What happened

Investors remain nervous about bank stocks in the wake of high-profile lender failures this year. As a result, they can take even a mild earnings miss hard when a bank reports underwhelming quarterly figures. That was the case with Canada-based lender Toronto-Dominion Bank (TD 0.66%) on Thursday. The company's stock closed more than 4% lower, on a day when the S&P 500 enjoyed a rise of almost 1%.

So what

For its fiscal second quarter of 2023, Toronto-Dominion's total revenue came in at 12.54 billion Canadian dollars ($9.25 billion), according to non-GAAP (adjusted) standards. That was comfortably above the CA$11.26 billion ($8.31 billion) the bank earned in the same quarter last year. It also topped the average $12.38 billion ($9.13 billion) analyst estimate. 

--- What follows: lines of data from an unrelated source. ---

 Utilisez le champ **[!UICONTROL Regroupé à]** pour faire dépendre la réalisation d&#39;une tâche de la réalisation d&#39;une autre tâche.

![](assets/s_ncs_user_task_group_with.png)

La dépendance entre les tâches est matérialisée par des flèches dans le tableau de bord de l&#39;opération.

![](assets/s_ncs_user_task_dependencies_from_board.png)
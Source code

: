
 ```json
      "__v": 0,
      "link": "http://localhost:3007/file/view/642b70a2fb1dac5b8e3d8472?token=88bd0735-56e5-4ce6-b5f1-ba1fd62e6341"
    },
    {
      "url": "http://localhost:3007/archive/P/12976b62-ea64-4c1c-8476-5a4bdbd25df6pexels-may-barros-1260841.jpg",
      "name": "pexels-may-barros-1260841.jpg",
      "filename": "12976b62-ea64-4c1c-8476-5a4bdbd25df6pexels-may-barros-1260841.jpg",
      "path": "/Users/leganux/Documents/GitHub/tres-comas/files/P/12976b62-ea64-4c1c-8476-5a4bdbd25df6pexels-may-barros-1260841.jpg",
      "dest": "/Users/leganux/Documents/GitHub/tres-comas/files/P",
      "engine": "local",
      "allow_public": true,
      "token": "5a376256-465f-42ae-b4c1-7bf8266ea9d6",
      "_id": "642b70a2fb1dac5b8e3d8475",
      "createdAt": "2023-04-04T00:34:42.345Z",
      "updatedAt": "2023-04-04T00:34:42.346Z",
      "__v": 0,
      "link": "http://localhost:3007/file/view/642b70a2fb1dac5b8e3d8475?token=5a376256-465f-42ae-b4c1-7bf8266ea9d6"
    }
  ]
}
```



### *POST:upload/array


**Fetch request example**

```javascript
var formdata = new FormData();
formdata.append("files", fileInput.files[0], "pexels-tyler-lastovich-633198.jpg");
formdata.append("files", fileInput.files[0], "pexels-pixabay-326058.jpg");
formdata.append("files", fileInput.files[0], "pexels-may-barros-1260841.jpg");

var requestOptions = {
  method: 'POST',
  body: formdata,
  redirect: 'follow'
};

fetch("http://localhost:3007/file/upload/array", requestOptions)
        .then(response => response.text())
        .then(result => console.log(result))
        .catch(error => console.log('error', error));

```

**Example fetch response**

That was on the back of notable growth in total net loans, which rose by 11% year over year to hit nearly CA$850 million ($627 million). Growth in deposits was sluggish, however; it ticked up less than 1% to almost CA$1.19 billion ($878 million). 

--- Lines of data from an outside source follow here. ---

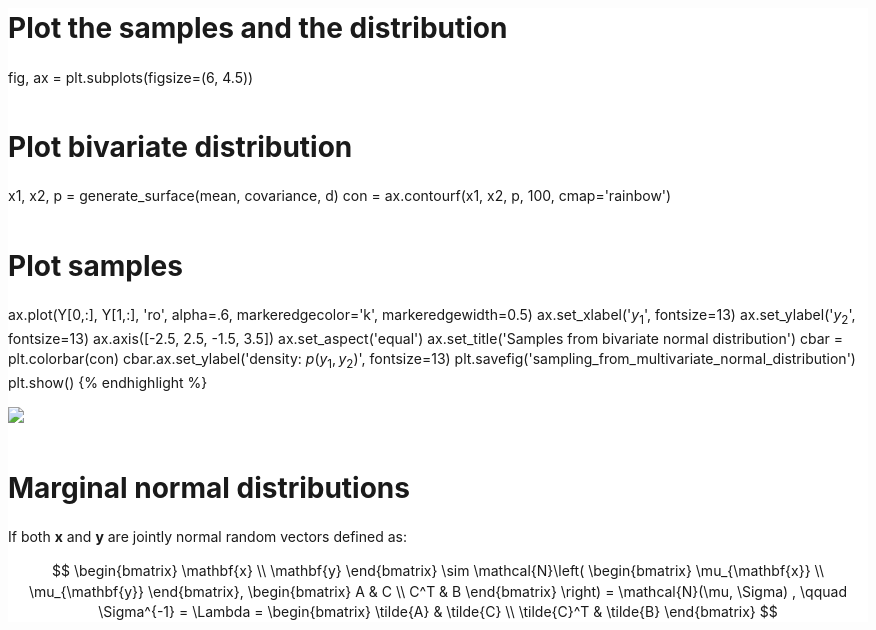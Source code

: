 
# Plot the samples and the distribution
fig, ax = plt.subplots(figsize=(6, 4.5))
# Plot bivariate distribution
x1, x2, p = generate_surface(mean, covariance, d)
con = ax.contourf(x1, x2, p, 100, cmap='rainbow')
# Plot samples
ax.plot(Y[0,:], Y[1,:], 'ro', alpha=.6,
        markeredgecolor='k', markeredgewidth=0.5)
ax.set_xlabel('$y_1$', fontsize=13)
ax.set_ylabel('$y_2$', fontsize=13)
ax.axis([-2.5, 2.5, -1.5, 3.5])
ax.set_aspect('equal')
ax.set_title('Samples from bivariate normal distribution')
cbar = plt.colorbar(con)
cbar.ax.set_ylabel('density: $p(y_1, y_2)$', fontsize=13)
plt.savefig('sampling_from_multivariate_normal_distribution')
plt.show()
{% endhighlight %}

![](https://github.com/mmuratarat/mmuratarat.github.io/blob/master/_posts/images/sampling_from_multivariate_normal_distribution.png?raw=true)

# Marginal normal distributions

If both $\mathbf{x}$ and $\mathbf{y}$ are jointly normal random vectors defined as:

$$
\begin{bmatrix}
\mathbf{x} \\
\mathbf{y} 
\end{bmatrix}
\sim
\mathcal{N}\left(
\begin{bmatrix}
\mu_{\mathbf{x}} \\
\mu_{\mathbf{y}}
\end{bmatrix},
\begin{bmatrix}
A & C \\
C^T & B
\end{bmatrix}
\right)
= \mathcal{N}(\mu, \Sigma)
, \qquad 
\Sigma^{-1} = \Lambda = 
\begin{bmatrix}
\tilde{A} & \tilde{C} \\
\tilde{C}^T & \tilde{B}
\end{bmatrix}
$$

As for Toronto-Dominion's profitability, it too rose marginally. Adjusted net income landed at CA$3.75 billion ($2.77 billion), or CA$1.94 ($1.43) per share, up from the year-ago quarter's CA$3.71 billion ($2.74 billion). Those prognosticators were collectively expecting the bank to do much better and post a net income of CA$2.10 ($1.55) per share.

Now what

Concurrent with the earnings announcement, Toronto-Dominion declared a fresh quarterly dividend. This is to be CA$0.96 ($0.71) per share, and it will be paid on or after July 31 to investors of record as of July 10. It also launched a new stock repurchase program, under which it will buy up to 30 million of its common shares. The program will be in force for one year.